New York Library Association. - The eBulletin

NYLA Hosts Cory Doctorow

The New York Library Association, along with the library at the New York Academy of Medicine, hosted a lecture by Cory Doctorow at the academy on June 6, in New York City.  Doctorow is a science fiction author, activist, journalist, blogger and the co-editor of Boing Boing.  

At the event that drew an audience of 75 librarians and fans, he focused on his book Information Doesn’t Want to be Free: Laws For the Internet Age (McSweeney’s, 2014).

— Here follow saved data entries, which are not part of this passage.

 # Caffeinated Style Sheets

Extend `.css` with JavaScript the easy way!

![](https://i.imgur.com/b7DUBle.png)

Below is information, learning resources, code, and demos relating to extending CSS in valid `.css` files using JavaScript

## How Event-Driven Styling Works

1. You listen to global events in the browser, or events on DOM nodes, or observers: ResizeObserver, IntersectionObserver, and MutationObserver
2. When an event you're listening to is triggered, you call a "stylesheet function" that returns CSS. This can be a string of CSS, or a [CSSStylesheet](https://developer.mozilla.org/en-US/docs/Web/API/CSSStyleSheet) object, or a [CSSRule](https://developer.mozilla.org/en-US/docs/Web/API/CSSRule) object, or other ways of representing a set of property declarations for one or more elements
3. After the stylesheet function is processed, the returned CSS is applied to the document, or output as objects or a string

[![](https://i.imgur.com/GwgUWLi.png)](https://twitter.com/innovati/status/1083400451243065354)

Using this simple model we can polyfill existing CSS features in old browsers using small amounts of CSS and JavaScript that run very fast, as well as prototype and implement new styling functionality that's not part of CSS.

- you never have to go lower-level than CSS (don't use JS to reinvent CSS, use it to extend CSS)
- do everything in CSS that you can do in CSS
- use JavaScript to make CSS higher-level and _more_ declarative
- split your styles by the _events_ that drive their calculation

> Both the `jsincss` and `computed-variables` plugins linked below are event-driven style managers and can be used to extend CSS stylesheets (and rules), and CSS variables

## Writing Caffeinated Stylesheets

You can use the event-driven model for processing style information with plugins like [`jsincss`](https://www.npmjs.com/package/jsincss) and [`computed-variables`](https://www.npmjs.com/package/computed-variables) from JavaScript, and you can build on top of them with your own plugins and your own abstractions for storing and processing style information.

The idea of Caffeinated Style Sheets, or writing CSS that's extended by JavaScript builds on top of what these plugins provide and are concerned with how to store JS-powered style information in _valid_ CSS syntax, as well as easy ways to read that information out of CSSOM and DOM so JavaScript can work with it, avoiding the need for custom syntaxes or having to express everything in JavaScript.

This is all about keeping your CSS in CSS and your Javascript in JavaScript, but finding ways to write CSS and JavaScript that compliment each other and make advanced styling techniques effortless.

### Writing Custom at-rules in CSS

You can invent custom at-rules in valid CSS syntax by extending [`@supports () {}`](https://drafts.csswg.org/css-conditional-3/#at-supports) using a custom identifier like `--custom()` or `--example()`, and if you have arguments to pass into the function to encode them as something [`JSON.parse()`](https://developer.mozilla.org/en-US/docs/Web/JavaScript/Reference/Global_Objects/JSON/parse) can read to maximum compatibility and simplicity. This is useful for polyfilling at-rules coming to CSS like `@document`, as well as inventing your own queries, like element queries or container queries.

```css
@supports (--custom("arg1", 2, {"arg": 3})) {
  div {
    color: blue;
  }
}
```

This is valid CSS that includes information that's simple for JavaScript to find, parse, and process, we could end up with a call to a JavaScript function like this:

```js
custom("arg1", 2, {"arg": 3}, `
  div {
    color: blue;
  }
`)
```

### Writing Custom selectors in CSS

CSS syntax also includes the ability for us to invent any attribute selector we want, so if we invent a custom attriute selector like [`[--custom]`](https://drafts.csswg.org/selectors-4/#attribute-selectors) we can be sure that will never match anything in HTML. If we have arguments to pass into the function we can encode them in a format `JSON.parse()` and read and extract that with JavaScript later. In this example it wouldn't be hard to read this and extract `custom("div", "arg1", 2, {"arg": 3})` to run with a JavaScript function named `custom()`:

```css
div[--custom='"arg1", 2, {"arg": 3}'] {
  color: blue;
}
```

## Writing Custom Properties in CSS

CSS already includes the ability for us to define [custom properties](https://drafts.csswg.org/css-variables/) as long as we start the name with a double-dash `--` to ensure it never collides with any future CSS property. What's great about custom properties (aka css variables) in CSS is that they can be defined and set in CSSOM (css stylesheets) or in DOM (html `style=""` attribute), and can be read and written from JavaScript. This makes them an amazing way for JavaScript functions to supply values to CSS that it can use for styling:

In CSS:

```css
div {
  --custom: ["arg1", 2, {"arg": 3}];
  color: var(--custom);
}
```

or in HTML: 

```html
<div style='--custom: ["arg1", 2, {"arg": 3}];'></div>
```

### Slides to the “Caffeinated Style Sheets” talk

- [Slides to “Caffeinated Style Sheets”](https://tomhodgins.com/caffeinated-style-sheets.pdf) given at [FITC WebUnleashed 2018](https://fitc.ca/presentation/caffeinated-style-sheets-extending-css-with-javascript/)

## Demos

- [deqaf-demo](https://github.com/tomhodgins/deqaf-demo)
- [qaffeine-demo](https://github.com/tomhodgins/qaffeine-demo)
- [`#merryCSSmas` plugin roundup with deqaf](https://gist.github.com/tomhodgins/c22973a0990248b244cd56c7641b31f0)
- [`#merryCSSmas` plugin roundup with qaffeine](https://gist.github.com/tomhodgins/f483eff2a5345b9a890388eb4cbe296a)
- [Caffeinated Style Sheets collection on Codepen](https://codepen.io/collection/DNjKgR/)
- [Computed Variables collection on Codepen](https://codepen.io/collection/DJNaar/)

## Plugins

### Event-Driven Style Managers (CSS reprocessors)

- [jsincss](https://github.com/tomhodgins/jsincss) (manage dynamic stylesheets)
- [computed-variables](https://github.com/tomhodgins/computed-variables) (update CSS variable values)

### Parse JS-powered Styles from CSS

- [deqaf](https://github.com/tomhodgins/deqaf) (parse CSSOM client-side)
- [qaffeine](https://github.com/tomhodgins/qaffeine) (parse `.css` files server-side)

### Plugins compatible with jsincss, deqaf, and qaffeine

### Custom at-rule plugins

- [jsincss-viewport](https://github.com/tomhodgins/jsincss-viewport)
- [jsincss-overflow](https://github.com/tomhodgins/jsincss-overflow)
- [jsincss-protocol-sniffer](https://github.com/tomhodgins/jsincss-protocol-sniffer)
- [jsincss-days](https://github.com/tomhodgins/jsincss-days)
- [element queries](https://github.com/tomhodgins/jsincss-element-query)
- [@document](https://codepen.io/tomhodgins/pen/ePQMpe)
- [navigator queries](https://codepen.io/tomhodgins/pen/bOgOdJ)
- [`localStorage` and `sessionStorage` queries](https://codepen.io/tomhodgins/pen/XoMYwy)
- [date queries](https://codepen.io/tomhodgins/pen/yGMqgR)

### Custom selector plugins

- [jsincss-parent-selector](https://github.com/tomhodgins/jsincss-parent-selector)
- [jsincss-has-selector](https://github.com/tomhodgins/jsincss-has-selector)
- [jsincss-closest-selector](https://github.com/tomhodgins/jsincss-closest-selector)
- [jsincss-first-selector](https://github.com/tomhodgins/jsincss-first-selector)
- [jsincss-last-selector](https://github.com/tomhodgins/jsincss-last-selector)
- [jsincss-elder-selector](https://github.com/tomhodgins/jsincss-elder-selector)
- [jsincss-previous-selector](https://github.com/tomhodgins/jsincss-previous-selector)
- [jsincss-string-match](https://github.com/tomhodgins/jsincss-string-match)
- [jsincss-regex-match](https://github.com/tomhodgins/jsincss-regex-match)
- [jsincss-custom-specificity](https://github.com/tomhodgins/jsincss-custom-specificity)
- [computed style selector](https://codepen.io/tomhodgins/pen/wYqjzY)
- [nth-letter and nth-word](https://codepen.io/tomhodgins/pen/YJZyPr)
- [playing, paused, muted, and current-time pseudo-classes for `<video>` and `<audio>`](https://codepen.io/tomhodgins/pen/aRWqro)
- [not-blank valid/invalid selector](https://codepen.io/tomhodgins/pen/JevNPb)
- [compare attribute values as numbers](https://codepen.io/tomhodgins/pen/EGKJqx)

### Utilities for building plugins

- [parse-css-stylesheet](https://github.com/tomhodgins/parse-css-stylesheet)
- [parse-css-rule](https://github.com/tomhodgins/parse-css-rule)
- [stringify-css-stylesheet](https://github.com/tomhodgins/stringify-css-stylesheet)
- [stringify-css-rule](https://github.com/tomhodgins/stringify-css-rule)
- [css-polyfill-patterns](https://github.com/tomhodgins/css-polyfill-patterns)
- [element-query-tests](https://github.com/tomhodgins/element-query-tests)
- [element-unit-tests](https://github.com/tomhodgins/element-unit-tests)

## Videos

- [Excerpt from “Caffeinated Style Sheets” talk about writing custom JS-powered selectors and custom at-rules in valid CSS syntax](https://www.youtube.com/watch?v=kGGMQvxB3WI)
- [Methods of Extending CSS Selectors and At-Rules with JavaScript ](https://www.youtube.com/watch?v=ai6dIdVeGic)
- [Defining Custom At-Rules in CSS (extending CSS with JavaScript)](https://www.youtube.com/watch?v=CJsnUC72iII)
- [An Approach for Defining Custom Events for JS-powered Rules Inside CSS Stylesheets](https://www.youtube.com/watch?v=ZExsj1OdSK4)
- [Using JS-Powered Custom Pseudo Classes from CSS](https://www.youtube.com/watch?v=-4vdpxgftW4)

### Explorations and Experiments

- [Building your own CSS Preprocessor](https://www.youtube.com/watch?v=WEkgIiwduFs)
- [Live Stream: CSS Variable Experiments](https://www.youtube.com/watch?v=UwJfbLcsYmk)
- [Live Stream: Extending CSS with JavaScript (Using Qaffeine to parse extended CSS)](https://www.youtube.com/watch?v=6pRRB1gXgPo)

He summarized his talk with three points:

• Any time someone puts a lock on something that belongs to you and won’t give you the key, that lock isn’t there for your benefit.

If the Digital Rights Management Law was really there to prevent piracy of your work, the company wouldn’t object to you taking the DRM off the work when you felt it best.

• Being famous won’t make you rich, but no one will give you money unless they’ve heard of you.

Although there’s no one reliable way to turn fame into wealth, there is no way at all to turn obscurity into even modest sums.

•    Information doesn’t want to be free.

There are two small policy interventions that would make a huge difference to the balance of commercial power in the arts, while safeguarding human rights and civil liberties.

1. Reform DRM Law.

It should never be a crime to:

*Report vulnerability in a DRM

*Remove DRM to accomplish a lawful purpose

With this simple reform, DRM would no longer turn our devices into long-lived reservoirs of pathogens (because bugs could be reported as soon as they were discovered), and would no longer give the whip-hand over publishing to tech companies (because removing DRM to do something legal, like moving a book between two different readers, would be likewise legal).

2. Reform Intermediary Liability.

*The DMCA ‘‘safe harbor’’ should require submission of evidence that the identified works are indeed infringing.

* If you file a DMCA takedown notice that materially misrepresents the facts as you know them or should have known them, you should be liable to stiff, exemplary statutory damages, with both the intermediary and the creator of the censored work having a cause of action against you, and with the courts having the power to award costs to the victims’ lawyers.